(Provided entries begins)

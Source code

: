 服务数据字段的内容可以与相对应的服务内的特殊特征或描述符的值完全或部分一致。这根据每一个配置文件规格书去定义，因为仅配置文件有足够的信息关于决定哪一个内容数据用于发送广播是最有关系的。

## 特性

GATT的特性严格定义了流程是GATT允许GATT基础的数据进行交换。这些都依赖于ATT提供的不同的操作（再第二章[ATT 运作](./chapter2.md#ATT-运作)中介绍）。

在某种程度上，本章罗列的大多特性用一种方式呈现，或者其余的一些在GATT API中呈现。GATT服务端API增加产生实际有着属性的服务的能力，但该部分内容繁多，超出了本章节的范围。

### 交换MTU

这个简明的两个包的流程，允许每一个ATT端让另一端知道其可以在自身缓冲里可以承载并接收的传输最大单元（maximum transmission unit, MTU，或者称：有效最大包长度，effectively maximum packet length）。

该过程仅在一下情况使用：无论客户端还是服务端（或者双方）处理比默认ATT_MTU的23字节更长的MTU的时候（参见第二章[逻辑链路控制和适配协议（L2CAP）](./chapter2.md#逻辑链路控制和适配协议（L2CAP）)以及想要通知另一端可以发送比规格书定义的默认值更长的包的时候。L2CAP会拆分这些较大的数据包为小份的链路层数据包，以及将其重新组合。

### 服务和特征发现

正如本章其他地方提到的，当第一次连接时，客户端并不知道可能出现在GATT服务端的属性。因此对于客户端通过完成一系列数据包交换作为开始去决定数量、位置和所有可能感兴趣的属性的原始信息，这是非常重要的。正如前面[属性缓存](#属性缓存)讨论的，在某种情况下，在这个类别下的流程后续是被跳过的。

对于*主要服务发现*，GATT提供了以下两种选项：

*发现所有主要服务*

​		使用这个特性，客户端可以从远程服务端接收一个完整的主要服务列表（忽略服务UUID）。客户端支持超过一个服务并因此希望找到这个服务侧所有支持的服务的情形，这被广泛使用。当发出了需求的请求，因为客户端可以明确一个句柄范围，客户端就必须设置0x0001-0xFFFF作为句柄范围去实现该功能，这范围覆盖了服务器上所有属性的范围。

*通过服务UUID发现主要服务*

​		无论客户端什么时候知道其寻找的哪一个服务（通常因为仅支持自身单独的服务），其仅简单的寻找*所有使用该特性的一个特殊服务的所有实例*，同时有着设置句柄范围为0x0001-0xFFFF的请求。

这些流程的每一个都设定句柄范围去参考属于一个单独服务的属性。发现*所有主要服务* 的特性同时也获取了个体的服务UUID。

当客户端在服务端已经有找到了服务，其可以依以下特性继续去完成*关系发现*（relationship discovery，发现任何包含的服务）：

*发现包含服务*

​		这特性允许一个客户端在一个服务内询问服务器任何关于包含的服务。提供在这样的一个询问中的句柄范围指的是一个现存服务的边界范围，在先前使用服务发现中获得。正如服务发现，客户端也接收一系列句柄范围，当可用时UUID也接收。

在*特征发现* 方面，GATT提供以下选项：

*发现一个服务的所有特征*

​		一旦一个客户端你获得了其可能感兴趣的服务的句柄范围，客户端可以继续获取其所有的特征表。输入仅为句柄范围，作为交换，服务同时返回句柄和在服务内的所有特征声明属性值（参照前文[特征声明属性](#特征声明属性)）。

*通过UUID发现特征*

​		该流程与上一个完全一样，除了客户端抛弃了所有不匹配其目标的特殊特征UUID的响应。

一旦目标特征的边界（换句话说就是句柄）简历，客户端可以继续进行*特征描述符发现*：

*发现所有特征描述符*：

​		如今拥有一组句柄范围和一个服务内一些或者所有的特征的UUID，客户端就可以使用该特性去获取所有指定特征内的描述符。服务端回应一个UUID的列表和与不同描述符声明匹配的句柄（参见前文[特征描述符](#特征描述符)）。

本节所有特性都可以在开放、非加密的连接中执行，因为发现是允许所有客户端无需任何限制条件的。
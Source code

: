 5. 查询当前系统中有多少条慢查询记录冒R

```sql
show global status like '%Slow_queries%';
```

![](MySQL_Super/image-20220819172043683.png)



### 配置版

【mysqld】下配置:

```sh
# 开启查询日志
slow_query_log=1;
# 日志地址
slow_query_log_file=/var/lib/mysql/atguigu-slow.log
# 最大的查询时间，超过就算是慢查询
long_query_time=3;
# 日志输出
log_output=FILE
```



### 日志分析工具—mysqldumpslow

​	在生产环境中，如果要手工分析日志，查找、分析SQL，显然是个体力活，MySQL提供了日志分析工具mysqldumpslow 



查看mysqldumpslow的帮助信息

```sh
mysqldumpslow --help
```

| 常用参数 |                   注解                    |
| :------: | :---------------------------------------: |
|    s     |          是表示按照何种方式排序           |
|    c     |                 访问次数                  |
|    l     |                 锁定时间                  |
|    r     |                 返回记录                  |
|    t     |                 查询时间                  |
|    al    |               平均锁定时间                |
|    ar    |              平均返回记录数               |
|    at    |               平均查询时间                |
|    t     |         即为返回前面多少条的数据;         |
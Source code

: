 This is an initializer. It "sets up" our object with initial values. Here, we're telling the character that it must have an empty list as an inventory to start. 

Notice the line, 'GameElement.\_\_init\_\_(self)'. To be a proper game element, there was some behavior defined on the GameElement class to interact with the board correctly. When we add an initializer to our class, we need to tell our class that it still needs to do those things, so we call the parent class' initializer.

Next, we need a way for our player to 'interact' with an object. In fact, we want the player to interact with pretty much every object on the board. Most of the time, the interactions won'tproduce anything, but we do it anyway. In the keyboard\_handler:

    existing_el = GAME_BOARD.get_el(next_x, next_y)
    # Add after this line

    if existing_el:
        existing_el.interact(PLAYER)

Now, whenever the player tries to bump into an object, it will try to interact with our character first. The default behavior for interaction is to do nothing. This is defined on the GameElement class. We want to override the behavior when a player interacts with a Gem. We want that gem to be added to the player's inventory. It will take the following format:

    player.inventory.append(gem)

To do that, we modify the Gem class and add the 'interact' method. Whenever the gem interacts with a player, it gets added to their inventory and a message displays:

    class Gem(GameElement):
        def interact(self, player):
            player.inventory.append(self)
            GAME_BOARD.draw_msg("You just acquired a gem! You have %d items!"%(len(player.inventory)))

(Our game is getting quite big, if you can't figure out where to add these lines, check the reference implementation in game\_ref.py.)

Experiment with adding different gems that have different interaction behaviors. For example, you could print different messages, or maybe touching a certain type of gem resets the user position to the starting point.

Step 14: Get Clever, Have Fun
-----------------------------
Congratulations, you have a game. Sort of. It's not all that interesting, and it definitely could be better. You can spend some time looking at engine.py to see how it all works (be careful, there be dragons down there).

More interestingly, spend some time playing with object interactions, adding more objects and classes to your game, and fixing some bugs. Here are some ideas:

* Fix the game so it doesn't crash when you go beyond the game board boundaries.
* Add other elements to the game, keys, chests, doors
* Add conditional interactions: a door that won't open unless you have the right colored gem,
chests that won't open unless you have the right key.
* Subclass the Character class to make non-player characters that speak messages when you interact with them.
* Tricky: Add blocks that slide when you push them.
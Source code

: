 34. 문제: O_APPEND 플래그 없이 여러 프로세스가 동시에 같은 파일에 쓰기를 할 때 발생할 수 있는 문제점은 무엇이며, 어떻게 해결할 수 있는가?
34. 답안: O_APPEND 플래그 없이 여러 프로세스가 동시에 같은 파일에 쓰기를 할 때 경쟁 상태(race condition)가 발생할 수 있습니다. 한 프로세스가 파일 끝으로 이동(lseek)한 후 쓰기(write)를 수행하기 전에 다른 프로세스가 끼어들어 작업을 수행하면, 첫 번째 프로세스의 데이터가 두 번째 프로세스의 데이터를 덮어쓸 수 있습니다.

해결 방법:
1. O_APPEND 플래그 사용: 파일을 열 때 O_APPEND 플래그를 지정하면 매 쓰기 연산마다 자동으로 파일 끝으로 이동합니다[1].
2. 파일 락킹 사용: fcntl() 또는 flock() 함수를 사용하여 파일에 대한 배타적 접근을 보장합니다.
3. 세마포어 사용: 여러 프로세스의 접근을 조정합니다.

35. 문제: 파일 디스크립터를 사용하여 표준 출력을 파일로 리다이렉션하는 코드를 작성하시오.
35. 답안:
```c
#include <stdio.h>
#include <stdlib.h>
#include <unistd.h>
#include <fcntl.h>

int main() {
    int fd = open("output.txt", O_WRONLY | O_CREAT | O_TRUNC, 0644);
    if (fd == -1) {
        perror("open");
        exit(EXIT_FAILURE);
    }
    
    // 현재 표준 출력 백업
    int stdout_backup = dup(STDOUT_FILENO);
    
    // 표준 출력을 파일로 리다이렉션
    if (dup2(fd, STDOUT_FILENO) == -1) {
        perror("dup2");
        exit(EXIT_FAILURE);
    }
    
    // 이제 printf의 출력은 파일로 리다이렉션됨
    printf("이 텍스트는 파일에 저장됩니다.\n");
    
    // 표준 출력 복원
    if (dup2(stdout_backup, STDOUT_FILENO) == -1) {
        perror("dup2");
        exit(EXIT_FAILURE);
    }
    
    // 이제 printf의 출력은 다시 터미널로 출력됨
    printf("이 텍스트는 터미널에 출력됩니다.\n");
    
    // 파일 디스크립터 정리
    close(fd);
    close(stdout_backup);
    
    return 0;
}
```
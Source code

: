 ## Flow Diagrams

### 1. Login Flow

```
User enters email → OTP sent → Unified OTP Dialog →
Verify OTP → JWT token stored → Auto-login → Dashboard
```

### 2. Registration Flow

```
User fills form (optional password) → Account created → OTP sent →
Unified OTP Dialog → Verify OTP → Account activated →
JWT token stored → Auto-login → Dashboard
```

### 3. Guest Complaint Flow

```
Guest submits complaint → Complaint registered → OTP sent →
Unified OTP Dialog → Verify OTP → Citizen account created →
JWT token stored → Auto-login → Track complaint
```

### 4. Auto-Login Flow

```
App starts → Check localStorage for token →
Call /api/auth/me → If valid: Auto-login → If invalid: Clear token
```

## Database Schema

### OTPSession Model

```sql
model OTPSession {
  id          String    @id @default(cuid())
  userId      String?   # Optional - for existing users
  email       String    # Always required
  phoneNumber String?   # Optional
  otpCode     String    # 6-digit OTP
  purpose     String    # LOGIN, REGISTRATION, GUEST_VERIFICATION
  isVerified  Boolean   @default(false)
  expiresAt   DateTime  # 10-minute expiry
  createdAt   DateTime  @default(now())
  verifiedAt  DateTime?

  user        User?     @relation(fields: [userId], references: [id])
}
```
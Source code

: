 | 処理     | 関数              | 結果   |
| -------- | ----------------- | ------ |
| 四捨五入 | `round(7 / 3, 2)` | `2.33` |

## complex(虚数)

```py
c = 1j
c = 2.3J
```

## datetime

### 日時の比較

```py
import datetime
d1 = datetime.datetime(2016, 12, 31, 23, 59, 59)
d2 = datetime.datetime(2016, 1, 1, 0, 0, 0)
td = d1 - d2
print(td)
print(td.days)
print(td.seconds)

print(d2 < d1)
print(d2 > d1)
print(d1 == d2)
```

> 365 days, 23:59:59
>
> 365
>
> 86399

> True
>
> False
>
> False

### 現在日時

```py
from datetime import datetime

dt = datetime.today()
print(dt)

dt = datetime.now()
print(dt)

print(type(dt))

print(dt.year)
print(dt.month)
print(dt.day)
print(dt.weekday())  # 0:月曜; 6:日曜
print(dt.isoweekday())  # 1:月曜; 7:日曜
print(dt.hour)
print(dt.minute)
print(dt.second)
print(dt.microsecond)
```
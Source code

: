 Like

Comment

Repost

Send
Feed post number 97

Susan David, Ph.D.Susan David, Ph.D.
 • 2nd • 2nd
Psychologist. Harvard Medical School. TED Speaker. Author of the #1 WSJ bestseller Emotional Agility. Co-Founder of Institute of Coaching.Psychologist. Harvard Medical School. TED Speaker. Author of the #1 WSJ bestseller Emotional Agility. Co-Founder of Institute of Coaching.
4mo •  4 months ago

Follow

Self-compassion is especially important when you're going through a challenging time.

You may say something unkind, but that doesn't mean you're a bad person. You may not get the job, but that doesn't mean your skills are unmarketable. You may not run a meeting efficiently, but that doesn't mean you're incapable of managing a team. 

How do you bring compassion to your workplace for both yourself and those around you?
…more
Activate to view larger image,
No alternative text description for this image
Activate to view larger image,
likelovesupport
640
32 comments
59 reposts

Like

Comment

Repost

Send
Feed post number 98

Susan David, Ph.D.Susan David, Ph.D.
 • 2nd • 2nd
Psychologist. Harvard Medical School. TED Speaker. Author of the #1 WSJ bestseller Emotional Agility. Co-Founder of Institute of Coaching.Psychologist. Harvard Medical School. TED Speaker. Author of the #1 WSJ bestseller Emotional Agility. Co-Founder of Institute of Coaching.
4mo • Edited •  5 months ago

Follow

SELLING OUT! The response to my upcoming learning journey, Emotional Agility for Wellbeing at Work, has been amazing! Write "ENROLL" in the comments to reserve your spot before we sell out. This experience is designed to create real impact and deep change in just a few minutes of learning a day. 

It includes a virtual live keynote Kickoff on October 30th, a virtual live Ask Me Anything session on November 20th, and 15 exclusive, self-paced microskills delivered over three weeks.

(Provided entries ends)

-- Problem to work on --
Nothing but an exact copy of the lines from the start of the entries through the line containing "maximum packet length）。" belongs in the response.

-- Written response --
Source code

: 服务数据字段的内容可以与相对应的服务内的特殊特征或描述符的值完全或部分一致。这根据每一个配置文件规格书去定义，因为仅配置文件有足够的信息关于决定哪一个内容数据用于发送广播是最有关系的。

## 特性

GATT的特性严格定义了流程是GATT允许GATT基础的数据进行交换。这些都依赖于ATT提供的不同的操作（再第二章[ATT 运作](./chapter2.md#ATT-运作)中介绍）。

在某种程度上，本章罗列的大多特性用一种方式呈现，或者其余的一些在GATT API中呈现。GATT服务端API增加产生实际有着属性的服务的能力，但该部分内容繁多，超出了本章节的范围。

### 交换MTU

这个简明的两个包的流程，允许每一个ATT端让另一端知道其可以在自身缓冲里可以承载并接收的传输最大单元（maximum transmission unit, MTU，或者称：有效最大包长度，effectively maximum packet length）。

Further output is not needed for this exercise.